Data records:
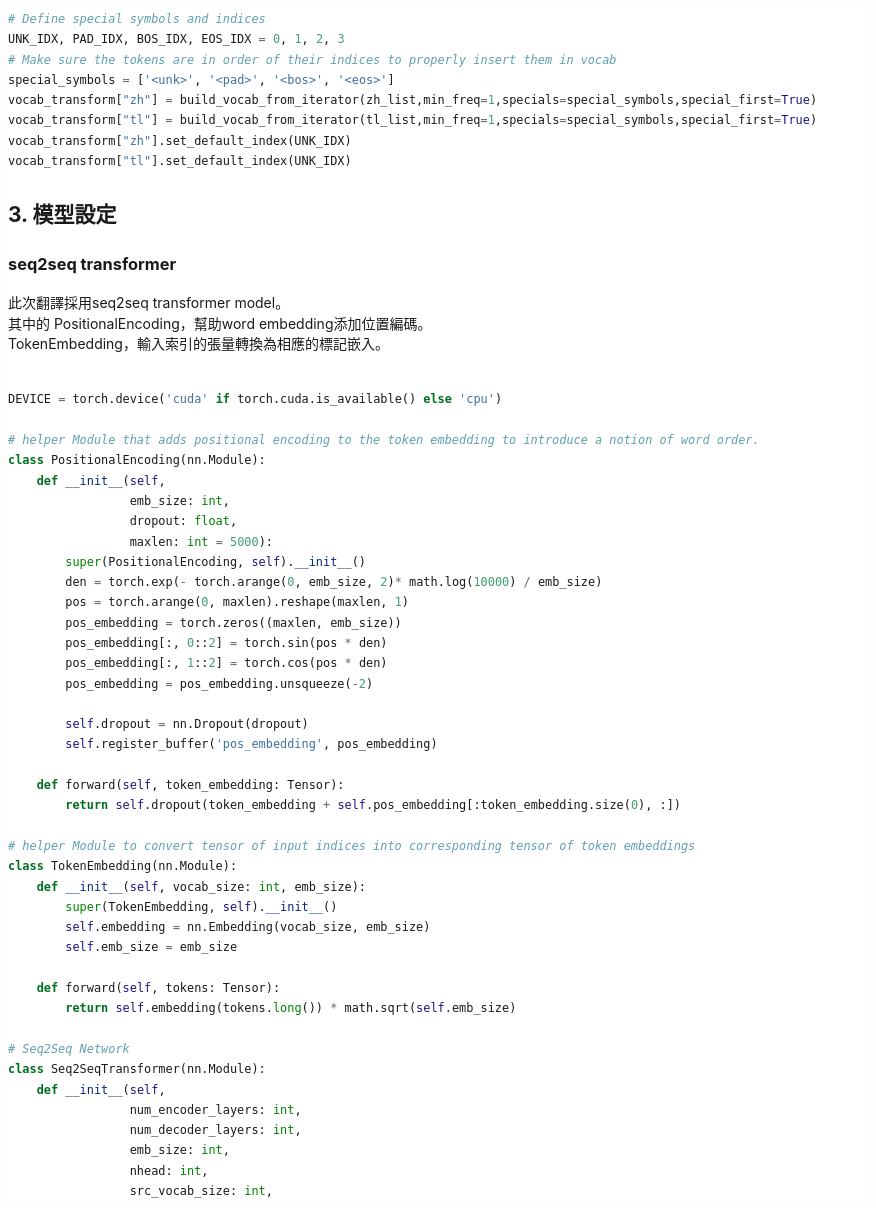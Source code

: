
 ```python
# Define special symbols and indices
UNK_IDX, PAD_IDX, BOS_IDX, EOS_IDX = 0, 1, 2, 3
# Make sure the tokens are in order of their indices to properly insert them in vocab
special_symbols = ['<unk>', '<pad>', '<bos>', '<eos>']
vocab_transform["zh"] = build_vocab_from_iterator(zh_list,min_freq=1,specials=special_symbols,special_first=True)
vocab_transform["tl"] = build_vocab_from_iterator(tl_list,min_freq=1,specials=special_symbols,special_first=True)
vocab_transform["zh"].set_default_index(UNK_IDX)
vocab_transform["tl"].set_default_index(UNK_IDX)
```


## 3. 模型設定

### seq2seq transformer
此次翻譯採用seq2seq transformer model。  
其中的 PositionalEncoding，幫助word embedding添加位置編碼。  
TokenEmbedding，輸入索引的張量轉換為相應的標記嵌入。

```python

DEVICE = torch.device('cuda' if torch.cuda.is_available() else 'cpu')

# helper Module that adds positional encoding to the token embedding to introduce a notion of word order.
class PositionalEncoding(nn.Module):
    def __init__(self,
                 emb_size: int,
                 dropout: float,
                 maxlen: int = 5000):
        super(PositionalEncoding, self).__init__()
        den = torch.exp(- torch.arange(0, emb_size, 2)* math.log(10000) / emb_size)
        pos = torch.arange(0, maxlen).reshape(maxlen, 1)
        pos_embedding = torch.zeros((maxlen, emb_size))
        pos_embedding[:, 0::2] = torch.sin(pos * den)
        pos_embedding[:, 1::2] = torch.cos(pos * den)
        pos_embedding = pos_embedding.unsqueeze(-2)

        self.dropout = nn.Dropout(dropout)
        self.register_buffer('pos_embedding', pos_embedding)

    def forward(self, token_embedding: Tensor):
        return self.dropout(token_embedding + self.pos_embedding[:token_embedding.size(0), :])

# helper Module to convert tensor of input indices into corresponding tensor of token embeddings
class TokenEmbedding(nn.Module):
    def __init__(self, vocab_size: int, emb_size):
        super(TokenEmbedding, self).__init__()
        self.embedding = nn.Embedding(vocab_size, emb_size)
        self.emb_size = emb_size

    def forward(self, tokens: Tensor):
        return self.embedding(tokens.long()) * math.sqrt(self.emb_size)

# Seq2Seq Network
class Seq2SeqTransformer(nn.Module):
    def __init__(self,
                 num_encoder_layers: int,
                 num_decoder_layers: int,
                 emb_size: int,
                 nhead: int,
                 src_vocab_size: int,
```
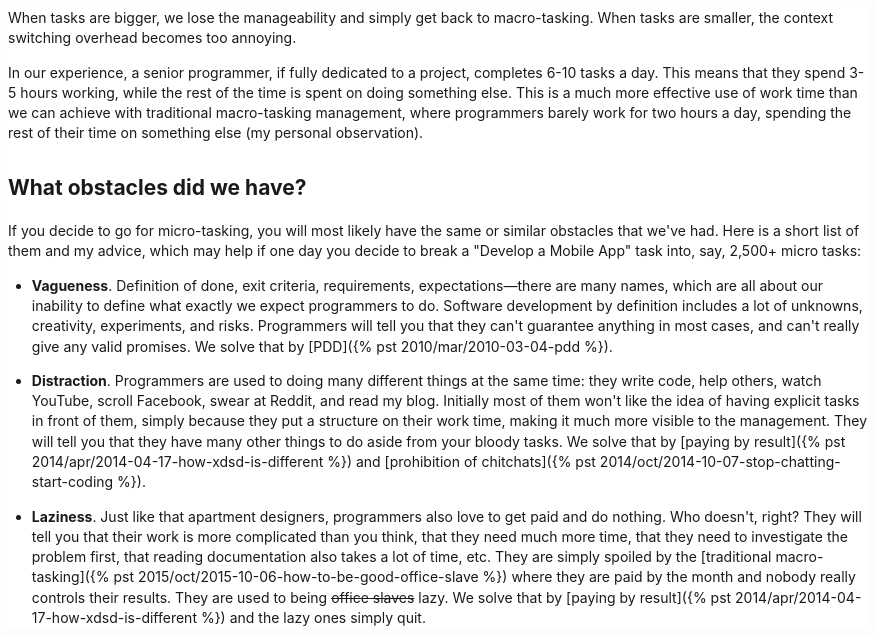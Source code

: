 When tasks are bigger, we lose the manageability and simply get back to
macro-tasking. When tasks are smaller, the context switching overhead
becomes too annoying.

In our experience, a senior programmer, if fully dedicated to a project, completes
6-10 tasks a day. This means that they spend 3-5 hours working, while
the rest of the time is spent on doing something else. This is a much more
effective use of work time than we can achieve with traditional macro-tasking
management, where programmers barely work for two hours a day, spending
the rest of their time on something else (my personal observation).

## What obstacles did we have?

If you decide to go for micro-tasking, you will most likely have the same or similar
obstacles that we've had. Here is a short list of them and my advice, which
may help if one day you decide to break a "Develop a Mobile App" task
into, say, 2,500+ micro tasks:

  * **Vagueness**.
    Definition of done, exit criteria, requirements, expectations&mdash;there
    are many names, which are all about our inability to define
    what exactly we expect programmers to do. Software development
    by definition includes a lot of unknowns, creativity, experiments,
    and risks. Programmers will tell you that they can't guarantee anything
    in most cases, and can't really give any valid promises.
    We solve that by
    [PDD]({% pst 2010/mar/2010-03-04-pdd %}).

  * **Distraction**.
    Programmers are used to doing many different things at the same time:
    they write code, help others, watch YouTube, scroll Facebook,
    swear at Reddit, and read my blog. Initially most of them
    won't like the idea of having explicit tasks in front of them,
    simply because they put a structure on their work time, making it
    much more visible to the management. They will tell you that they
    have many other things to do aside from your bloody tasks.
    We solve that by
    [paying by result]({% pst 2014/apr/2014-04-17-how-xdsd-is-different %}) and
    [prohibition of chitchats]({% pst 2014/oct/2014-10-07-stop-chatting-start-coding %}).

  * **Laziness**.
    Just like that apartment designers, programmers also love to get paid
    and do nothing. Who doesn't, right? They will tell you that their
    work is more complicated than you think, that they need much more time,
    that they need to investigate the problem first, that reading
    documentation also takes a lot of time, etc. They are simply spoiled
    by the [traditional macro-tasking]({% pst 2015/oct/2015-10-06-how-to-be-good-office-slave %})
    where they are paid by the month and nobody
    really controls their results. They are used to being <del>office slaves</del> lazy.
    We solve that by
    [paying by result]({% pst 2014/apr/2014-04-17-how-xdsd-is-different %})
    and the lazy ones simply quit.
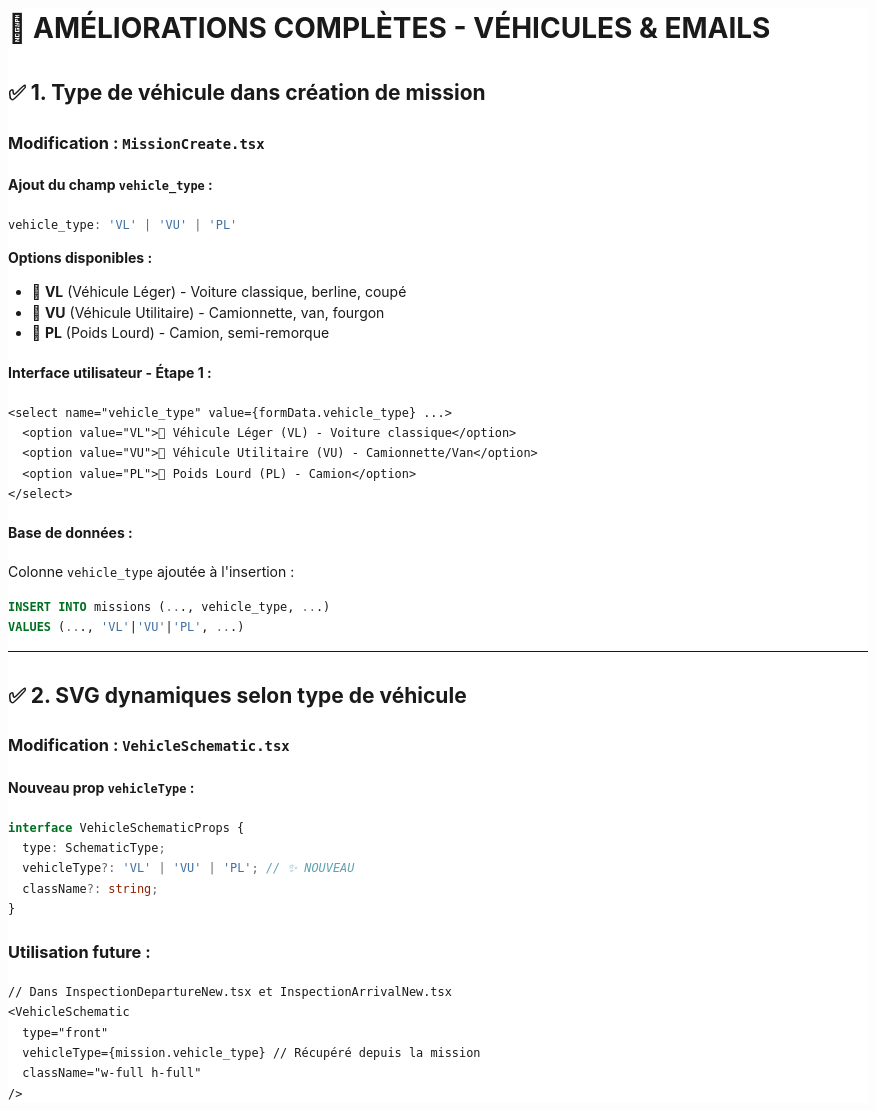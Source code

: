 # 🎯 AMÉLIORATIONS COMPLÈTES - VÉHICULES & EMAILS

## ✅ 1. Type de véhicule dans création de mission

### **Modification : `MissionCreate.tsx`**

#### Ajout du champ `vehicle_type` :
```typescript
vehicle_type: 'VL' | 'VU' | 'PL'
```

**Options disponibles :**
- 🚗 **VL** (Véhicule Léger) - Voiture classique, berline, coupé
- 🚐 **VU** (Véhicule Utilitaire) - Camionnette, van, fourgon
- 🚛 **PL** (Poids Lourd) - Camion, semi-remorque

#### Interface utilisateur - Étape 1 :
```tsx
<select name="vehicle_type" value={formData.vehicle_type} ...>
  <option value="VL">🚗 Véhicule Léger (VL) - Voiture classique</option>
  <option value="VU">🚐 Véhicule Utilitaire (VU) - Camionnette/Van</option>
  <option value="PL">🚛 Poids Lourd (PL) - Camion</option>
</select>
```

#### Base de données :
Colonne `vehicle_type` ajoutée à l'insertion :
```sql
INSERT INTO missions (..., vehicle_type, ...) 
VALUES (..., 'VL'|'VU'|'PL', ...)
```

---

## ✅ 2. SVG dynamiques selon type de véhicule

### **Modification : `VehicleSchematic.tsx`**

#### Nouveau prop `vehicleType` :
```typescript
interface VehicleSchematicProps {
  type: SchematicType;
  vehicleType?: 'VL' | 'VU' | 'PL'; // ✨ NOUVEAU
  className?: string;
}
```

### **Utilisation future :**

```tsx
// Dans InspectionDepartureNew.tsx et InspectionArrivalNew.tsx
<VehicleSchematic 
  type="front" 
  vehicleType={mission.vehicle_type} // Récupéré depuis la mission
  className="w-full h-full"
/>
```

---

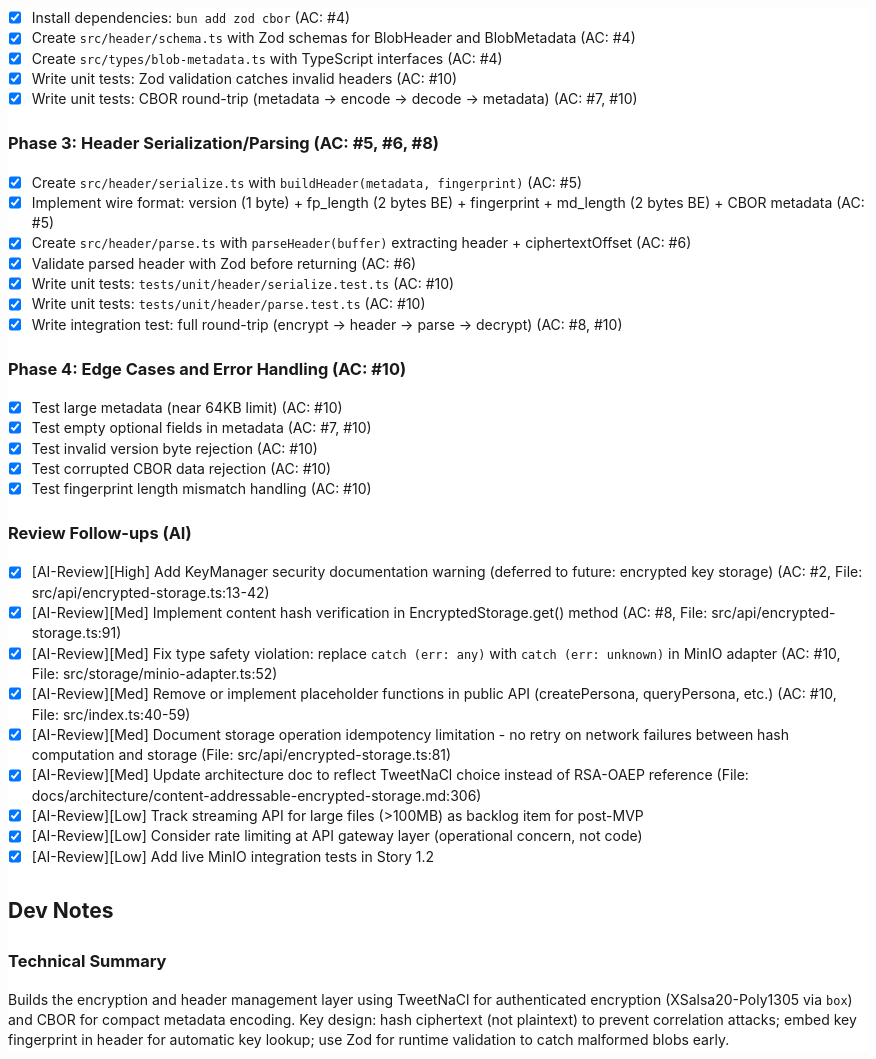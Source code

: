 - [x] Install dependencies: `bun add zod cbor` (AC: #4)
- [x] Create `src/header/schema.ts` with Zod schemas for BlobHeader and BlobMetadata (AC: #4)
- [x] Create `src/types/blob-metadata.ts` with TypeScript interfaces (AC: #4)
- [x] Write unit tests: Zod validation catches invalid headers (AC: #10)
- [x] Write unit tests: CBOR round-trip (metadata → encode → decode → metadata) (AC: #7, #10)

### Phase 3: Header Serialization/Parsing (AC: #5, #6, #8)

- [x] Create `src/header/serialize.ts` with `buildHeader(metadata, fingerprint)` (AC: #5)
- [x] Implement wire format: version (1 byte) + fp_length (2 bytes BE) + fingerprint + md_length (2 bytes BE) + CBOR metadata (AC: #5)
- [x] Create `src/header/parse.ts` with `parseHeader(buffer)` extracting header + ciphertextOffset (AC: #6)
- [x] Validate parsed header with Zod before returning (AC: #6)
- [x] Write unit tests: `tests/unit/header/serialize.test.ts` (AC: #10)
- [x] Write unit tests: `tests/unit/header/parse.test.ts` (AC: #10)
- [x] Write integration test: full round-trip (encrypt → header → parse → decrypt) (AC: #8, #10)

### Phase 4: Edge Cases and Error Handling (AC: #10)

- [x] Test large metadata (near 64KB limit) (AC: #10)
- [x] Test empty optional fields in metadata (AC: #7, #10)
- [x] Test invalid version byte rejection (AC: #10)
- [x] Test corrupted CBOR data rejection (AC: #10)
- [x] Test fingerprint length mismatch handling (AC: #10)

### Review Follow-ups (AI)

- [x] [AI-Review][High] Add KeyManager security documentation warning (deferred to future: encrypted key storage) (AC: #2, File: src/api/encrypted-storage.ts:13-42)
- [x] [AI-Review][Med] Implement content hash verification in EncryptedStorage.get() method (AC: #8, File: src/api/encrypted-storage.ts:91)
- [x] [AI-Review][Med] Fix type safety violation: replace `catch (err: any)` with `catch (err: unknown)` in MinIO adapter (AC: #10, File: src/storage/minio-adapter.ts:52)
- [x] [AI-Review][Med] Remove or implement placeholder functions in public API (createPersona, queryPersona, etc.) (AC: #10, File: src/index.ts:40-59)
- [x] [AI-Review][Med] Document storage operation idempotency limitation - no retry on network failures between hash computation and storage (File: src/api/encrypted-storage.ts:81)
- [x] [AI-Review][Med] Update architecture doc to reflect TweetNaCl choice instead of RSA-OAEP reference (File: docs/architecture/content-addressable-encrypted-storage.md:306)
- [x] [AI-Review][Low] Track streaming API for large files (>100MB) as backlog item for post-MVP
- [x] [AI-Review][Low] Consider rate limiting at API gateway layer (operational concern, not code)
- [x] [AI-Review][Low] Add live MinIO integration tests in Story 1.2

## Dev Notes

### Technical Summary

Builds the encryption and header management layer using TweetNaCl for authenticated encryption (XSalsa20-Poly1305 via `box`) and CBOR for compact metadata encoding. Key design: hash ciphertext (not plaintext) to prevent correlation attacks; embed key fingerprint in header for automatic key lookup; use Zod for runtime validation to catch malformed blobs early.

---

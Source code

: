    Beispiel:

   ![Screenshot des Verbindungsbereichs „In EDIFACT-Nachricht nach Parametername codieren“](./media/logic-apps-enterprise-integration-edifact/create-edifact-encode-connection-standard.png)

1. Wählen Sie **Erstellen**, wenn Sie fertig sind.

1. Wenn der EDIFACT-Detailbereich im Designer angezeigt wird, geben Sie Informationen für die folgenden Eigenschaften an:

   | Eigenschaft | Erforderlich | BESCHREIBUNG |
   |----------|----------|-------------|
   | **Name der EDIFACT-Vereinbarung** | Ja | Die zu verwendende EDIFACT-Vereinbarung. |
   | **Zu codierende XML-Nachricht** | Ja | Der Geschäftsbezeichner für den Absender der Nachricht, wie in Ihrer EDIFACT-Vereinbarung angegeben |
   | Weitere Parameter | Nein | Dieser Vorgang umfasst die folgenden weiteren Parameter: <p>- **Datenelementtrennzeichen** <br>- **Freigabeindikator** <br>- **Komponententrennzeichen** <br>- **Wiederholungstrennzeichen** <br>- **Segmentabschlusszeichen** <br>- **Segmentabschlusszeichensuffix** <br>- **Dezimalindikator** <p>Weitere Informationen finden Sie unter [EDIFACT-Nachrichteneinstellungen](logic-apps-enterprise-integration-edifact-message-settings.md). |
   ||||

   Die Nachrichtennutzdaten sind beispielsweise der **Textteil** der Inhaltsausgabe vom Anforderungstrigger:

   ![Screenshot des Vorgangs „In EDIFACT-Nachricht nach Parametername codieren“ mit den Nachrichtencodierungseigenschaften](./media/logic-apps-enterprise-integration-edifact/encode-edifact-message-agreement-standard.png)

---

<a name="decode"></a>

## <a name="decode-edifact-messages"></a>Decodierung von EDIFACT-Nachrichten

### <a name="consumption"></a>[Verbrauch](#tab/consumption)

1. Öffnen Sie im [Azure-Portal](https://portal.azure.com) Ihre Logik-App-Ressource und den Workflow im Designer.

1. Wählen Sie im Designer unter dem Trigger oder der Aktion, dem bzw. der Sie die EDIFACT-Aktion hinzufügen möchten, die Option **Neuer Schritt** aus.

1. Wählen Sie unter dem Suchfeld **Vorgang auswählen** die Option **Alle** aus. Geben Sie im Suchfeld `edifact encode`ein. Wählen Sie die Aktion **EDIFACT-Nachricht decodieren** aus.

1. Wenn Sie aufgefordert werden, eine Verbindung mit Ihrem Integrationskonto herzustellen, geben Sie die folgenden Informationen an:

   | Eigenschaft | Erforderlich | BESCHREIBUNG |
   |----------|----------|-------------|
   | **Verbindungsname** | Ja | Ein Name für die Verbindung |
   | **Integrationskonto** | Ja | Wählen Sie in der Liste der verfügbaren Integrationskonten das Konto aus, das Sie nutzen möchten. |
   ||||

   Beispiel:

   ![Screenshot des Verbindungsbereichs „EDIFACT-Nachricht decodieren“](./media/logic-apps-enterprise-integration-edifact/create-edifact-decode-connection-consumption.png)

● **Problem description**
Take the records above and return, word for word, only the lines that fall from the line with "1. Öffnen Sie" to the line with "des Verbindungsbereichs „EDIFACT-Nachricht", both of them included.

● **Exercise output**
1. Öffnen Sie im [Azure-Portal](https://portal.azure.com) Ihre Logik-App-Ressource und den Workflow im Designer.

1. Wählen Sie im Designer unter dem Trigger oder der Aktion, dem bzw. der Sie die EDIFACT-Aktion hinzufügen möchten, die Option **Neuer Schritt** aus.

1. Wählen Sie unter dem Suchfeld **Vorgang auswählen** die Option **Alle** aus. Geben Sie im Suchfeld `edifact encode`ein. Wählen Sie die Aktion **EDIFACT-Nachricht decodieren** aus.

1. Wenn Sie aufgefordert werden, eine Verbindung mit Ihrem Integrationskonto herzustellen, geben Sie die folgenden Informationen an:

   | Eigenschaft | Erforderlich | BESCHREIBUNG |
   |----------|----------|-------------|
   | **Verbindungsname** | Ja | Ein Name für die Verbindung |
   | **Integrationskonto** | Ja | Wählen Sie in der Liste der verfügbaren Integrationskonten das Konto aus, das Sie nutzen möchten. |
   ||||

   Beispiel:

   ![Screenshot des Verbindungsbereichs „EDIFACT-Nachricht decodieren“](./media/logic-apps-enterprise-integration-edifact/create-edifact-decode-connection-consumption.png)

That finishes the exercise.